### What you will do:
The material below contains a line with "#### 3.1.1 Docker 配置" and a line with "Uniform Resource Locator". Copy exactly those two lines and all lines between them.
━━━ Task data
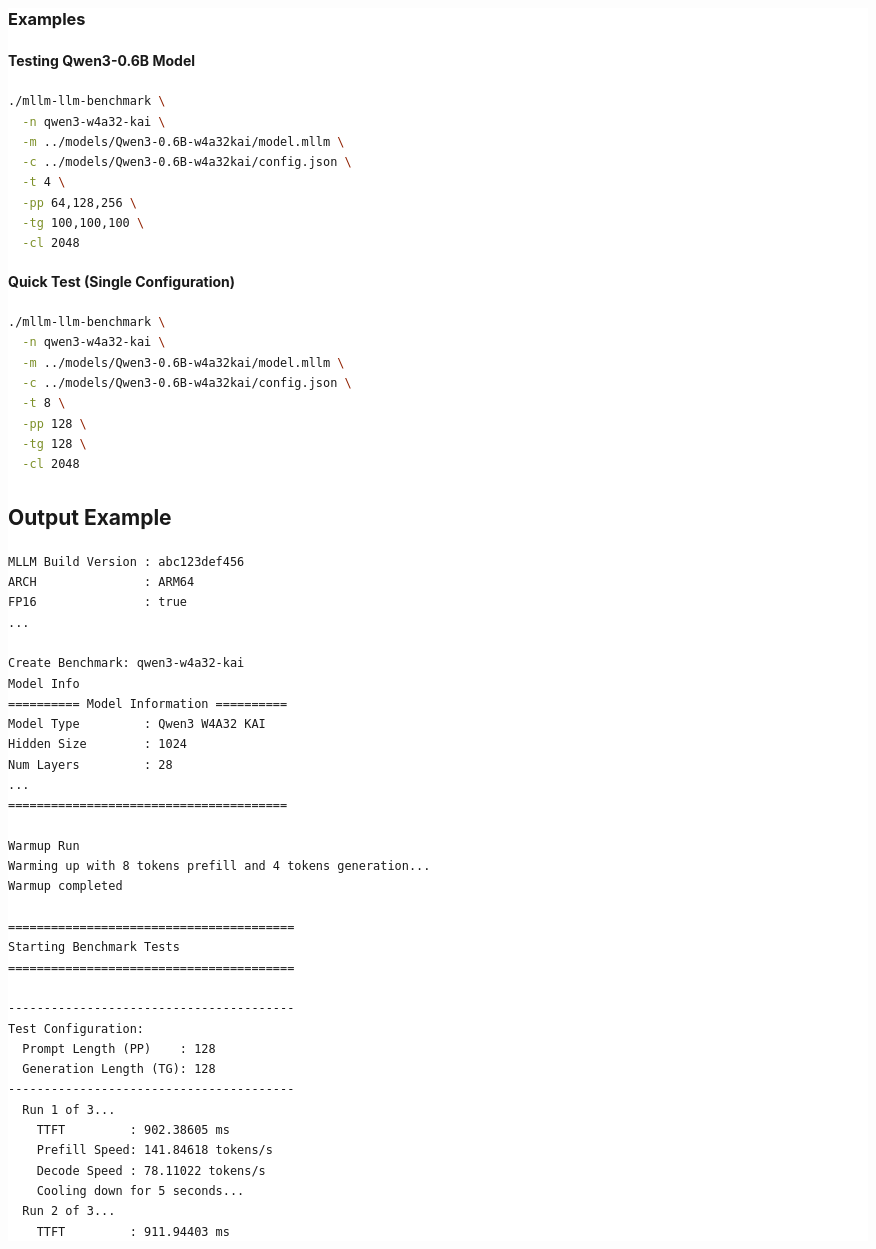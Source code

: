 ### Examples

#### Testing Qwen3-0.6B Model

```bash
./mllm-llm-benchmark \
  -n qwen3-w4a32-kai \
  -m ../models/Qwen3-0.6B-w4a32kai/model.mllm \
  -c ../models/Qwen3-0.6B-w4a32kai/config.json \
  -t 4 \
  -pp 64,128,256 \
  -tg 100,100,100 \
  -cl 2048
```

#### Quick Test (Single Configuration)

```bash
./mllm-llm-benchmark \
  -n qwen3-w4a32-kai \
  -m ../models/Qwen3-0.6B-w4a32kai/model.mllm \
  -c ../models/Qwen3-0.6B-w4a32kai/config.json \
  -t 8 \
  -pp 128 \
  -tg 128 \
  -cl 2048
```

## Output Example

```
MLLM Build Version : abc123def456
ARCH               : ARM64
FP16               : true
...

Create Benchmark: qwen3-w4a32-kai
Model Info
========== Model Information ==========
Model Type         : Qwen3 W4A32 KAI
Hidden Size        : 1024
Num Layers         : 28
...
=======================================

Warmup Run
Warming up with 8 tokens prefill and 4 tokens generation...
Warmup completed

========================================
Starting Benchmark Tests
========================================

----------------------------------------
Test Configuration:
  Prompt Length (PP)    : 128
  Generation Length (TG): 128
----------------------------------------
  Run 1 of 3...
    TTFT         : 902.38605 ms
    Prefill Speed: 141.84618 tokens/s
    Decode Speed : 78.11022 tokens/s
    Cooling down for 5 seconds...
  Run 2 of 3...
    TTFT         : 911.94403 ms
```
━━━━━━
━━━ Task data
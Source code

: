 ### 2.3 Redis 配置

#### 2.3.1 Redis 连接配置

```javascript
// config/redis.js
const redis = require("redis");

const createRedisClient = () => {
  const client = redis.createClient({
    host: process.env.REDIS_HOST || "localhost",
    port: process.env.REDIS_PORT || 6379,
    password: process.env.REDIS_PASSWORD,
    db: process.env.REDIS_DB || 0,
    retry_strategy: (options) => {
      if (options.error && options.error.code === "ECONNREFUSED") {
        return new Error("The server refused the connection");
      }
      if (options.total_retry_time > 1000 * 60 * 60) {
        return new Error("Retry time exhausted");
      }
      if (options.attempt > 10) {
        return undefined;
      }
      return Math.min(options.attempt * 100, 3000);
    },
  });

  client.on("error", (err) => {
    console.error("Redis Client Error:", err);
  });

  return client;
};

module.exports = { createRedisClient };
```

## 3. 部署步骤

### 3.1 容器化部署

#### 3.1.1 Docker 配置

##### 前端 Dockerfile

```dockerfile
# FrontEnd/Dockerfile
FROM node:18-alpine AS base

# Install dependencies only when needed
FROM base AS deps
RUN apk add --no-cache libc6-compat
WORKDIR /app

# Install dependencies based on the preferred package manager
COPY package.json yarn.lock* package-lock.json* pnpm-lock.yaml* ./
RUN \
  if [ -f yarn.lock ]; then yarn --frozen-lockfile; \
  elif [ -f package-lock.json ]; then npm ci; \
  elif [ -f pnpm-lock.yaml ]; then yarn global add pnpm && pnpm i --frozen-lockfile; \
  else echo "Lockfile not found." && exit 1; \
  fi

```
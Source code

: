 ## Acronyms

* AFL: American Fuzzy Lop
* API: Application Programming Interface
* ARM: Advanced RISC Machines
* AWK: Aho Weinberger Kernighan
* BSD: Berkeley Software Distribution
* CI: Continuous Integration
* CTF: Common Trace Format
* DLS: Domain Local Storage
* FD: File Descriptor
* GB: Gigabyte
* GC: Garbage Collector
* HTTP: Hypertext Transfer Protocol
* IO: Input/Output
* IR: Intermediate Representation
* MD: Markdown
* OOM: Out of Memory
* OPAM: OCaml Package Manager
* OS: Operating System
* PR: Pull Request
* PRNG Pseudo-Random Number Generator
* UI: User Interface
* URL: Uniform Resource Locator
━━━━━━
━━━ Task data
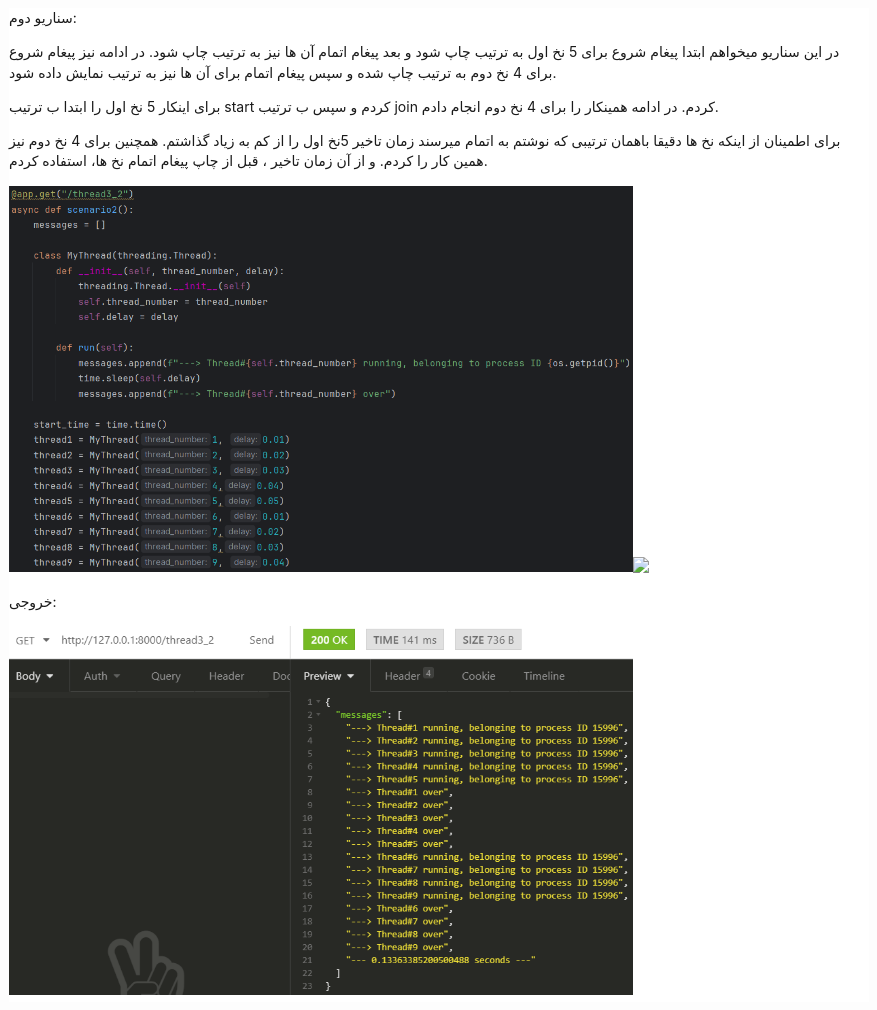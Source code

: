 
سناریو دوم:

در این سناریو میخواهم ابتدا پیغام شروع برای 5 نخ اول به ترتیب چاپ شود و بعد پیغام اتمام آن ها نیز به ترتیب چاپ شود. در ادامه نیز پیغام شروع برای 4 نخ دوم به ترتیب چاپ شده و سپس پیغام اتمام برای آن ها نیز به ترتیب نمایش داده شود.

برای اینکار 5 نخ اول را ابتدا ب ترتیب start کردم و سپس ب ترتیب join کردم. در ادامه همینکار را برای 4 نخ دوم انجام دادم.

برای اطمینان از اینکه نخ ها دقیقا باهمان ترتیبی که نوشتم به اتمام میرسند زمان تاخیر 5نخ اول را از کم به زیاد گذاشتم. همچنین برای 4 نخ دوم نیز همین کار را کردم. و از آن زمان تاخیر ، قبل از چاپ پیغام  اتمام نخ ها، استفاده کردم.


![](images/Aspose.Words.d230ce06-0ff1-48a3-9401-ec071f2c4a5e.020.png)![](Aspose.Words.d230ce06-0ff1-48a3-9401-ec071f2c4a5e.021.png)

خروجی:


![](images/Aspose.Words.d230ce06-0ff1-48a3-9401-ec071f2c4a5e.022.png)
━━━━━━
### Answer for the task:
#### 3.1.1 Docker 配置

##### 前端 Dockerfile

```dockerfile
# FrontEnd/Dockerfile
FROM node:18-alpine AS base

# Install dependencies only when needed
FROM base AS deps
RUN apk add --no-cache libc6-compat
WORKDIR /app

# Install dependencies based on the preferred package manager
COPY package.json yarn.lock* package-lock.json* pnpm-lock.yaml* ./
RUN \
  if [ -f yarn.lock ]; then yarn --frozen-lockfile; \
  elif [ -f package-lock.json ]; then npm ci; \
  elif [ -f pnpm-lock.yaml ]; then yarn global add pnpm && pnpm i --frozen-lockfile; \
  else echo "Lockfile not found." && exit 1; \
  fi

```
Source code

: ## Acronyms

* AFL: American Fuzzy Lop
* API: Application Programming Interface
* ARM: Advanced RISC Machines
* AWK: Aho Weinberger Kernighan
* BSD: Berkeley Software Distribution
* CI: Continuous Integration
* CTF: Common Trace Format
* DLS: Domain Local Storage
* FD: File Descriptor
* GB: Gigabyte
* GC: Garbage Collector
* HTTP: Hypertext Transfer Protocol
* IO: Input/Output
* IR: Intermediate Representation
* MD: Markdown
* OOM: Out of Memory
* OPAM: OCaml Package Manager
* OS: Operating System
* PR: Pull Request
* PRNG Pseudo-Random Number Generator
* UI: User Interface
* URL: Uniform Resource Locator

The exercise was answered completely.